OFT Report Shows Improved Satisfaction With Estate Agents

  • 15 years ago
  • Uncategorized
Evidence from the research suggests that consumers are increasingly open to alternative methods of buying or selling a home. While the large majority of sellers used a traditional estate agent, more than a third initially considered selling privately, using an online estate agent, or selling at auction. There is a marked increase in interest in online estate agents relative to our previous survey in 2004.
Consumer satisfaction with the services provided by estate agents has improved – 88 per cent of both buyers and sellers were satisfied with the service provided by estate agents, a higher level of satisfaction than five years ago (72 per cent of buyers and 74 per cent of sellers). The majority of consumer complaints in the sector are about the individual buyer or seller on the other side of the transaction or their solicitor, rather than with the estate agent involved.

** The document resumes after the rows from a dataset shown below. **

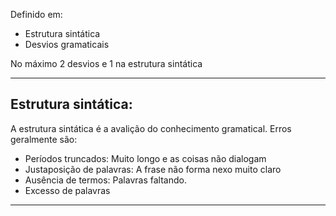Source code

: Definido em:

- Estrutura sintática
- Desvios gramaticais

No máximo 2 desvios e 1 na estrutura sintática

---
## Estrutura sintática:

A estrutura sintática é a avalição do conhecimento gramatical. Erros geralmente são:

- Períodos truncados: Muito longo e as coisas não dialogam
- Justaposição de palavras: A frase não forma nexo muito claro
- Ausência de termos: Palavras faltando. 
- Excesso de palavras

---
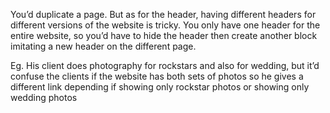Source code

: 
You’d duplicate a page. But as for the header, having different headers for different versions of the website is tricky. You only have one header for the entire website, so you’d have to hide the header then create another block imitating a new header on the different page. 

Eg. His client does photography for rockstars and also for wedding, but it’d confuse the clients if the website has both sets of photos so he gives a different link depending if showing only rockstar photos or showing only wedding photos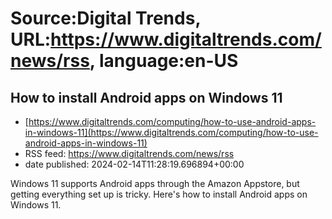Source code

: # Source:Digital Trends, URL:https://www.digitaltrends.com/news/rss, language:en-US

## How to install Android apps on Windows 11
 - [https://www.digitaltrends.com/computing/how-to-use-android-apps-in-windows-11](https://www.digitaltrends.com/computing/how-to-use-android-apps-in-windows-11)
 - RSS feed: https://www.digitaltrends.com/news/rss
 - date published: 2024-02-14T11:28:19.696894+00:00

Windows 11 supports Android apps through the Amazon Appstore, but getting everything set up is tricky. Here's how to install Android apps on Windows 11.

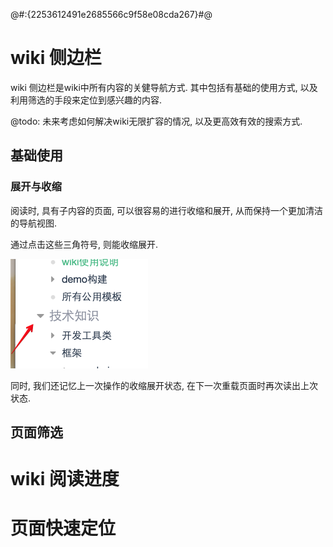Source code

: @#:{2253612491e2685566c9f58e08cda267}#@

# wiki 侧边栏

wiki 侧边栏是wiki中所有内容的关健导航方式. 其中包括有基础的使用方式, 以及利用筛选的手段来定位到感兴趣的内容.

@todo: 未来考虑如何解决wiki无限扩容的情况, 以及更高效有效的搜索方式.

## 基础使用

### 展开与收缩

阅读时, 具有子内容的页面, 可以很容易的进行收缩和展开, 从而保持一个更加清洁的导航视图.

通过点击这些三角符号, 则能收缩展开.

![](twix.png)

同时, 我们还记忆上一次操作的收缩展开状态, 在下一次重载页面时再次读出上次状态.

## 页面筛选

# wiki 阅读进度

# 页面快速定位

One of the surveys asked Trading Standards about enforcement action against estate agents. On average, 24 per cent of estate agents were found not to be complying with the relevant regulations on the first visit from Trading Standards officers.
The research also covered the question of fees received by estate agents on services provided to buyers such as referrals for mortgages, surveys, legal advice and other services. On average, estate agents made recommendations about the providers of such ancillary services to 65 per cent of buyers and 36 per cent of buyers took up these recommendations and went on to use at least one of these services.
Most buyers said that the estate agent had described the options available for taking third party services, but did not push them – the majority (82 per cent) did not feel that they had received a ‘hard sell’.
In the home buying and selling process, estate agents represent the seller. When asked whose interests they felt the estate agent from whom they bought their property was representing, 53 per cent of buyers felt that the estate agent was working equally on behalf of them and the seller, 40 per cent felt that the estate agent was working mostly on the seller’s behalf, while six per cent felt that the estate agent was working mostly on their behalf, as a buyer.
Nineteen per cent of buyers said they had experienced a purchase falling through after they had made an offer that the seller had accepted – the most common reason for a sale falling through was another buyer made a better offer, followed by the buyer withdrawing after a survey showed problems with the house, and problems elsewhere in the chain.
Heather Clayton, OFT Senior Director of Infrastructure, said:
‘This is important research which updates the available evidence about the process of buying and selling a home and current and future developments in the sector. For example, it shows the enormous potential for new internet-based business models in home buying and selling.
Our final report will look at, among other things, how new ways of buying and selling a home may develop in the future, whether there is scope to improve consumer protection enforcement, consumer awareness of potential pitfalls in the process and ancillary services sold by estate agents.’